━━━ INPUT ━━━

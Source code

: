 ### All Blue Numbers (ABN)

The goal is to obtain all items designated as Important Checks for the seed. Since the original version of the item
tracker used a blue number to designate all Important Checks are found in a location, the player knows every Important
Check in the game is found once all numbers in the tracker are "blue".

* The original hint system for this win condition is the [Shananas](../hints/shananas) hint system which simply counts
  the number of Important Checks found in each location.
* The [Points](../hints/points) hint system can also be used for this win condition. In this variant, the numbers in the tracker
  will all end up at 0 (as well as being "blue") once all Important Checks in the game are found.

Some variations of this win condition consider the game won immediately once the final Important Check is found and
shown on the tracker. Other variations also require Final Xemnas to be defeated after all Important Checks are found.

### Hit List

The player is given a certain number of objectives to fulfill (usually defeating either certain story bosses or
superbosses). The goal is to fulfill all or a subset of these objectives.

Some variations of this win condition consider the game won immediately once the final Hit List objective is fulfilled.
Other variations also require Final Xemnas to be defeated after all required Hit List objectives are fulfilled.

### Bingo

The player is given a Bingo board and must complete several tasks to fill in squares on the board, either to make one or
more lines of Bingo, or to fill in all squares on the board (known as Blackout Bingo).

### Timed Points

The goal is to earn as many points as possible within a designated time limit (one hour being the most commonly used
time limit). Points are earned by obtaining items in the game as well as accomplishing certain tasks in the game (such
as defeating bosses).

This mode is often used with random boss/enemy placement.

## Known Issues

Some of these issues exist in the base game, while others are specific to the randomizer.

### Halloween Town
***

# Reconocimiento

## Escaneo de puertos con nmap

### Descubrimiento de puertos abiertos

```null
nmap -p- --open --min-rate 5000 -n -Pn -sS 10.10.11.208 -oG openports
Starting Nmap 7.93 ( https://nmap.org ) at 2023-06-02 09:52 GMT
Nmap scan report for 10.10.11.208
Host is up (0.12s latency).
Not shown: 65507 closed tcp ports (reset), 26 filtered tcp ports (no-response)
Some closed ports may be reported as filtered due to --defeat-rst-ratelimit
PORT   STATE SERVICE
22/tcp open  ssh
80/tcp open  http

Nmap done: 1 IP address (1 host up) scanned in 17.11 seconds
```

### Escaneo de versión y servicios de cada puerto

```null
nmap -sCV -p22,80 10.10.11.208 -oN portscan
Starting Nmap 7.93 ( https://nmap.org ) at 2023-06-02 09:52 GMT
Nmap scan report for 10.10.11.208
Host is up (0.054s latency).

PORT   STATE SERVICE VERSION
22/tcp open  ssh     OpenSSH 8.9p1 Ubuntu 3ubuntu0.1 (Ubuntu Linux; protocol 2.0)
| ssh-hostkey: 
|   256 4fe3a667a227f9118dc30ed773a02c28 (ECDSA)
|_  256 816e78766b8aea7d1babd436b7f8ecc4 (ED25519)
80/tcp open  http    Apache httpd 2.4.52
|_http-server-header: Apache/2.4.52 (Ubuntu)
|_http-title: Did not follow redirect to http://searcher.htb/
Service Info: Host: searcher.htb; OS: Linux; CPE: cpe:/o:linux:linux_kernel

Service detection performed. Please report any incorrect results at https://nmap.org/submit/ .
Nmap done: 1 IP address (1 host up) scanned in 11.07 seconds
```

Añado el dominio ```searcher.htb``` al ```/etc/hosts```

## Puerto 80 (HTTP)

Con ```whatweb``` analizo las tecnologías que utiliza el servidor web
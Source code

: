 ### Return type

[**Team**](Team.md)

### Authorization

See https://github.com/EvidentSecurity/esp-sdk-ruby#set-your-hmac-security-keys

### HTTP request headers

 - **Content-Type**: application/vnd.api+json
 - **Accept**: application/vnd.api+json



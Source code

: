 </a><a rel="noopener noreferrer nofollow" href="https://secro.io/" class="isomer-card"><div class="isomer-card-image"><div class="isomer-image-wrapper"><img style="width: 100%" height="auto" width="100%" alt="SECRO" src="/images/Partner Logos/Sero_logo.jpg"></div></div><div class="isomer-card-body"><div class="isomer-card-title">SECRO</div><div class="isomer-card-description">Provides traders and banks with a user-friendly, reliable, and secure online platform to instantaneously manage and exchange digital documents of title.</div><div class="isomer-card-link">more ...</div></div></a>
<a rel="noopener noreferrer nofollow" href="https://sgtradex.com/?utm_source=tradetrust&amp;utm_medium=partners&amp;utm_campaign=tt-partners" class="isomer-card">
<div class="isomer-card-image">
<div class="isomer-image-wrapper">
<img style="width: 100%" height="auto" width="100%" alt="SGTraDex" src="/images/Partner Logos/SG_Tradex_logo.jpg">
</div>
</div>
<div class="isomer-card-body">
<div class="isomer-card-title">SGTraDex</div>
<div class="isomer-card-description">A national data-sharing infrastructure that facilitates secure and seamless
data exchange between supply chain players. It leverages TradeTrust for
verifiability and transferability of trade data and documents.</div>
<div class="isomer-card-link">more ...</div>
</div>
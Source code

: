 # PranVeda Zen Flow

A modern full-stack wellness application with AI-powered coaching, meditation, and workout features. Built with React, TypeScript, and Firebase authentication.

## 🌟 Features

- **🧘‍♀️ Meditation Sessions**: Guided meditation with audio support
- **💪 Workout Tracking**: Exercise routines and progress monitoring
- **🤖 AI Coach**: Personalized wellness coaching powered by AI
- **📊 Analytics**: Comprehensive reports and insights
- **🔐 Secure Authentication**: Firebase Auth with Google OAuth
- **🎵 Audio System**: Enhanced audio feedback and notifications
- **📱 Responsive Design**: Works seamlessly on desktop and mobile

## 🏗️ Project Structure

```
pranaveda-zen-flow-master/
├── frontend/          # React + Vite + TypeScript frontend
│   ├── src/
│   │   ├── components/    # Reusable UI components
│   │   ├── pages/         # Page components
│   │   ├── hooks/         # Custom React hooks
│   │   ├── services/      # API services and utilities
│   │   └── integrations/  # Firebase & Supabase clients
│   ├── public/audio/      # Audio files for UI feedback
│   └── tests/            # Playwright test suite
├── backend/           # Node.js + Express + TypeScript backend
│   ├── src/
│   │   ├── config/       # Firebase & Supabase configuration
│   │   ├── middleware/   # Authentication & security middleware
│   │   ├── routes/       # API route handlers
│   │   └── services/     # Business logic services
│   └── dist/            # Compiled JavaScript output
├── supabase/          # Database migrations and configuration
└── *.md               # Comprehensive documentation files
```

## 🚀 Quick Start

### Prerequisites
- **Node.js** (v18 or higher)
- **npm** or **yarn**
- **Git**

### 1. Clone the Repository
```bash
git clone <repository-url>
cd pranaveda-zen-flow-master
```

━━━

Each line from the top of the listing down to and including the one containing "will all end" should be transcribed exactly; nothing else is to be output.

_OUTPUT OF THE TASK:_
Source code

: ### All Blue Numbers (ABN)

The goal is to obtain all items designated as Important Checks for the seed. Since the original version of the item
tracker used a blue number to designate all Important Checks are found in a location, the player knows every Important
Check in the game is found once all numbers in the tracker are "blue".

* The original hint system for this win condition is the [Shananas](../hints/shananas) hint system which simply counts
  the number of Important Checks found in each location.
* The [Points](../hints/points) hint system can also be used for this win condition. In this variant, the numbers in the tracker
  will all end up at 0 (as well as being "blue") once all Important Checks in the game are found.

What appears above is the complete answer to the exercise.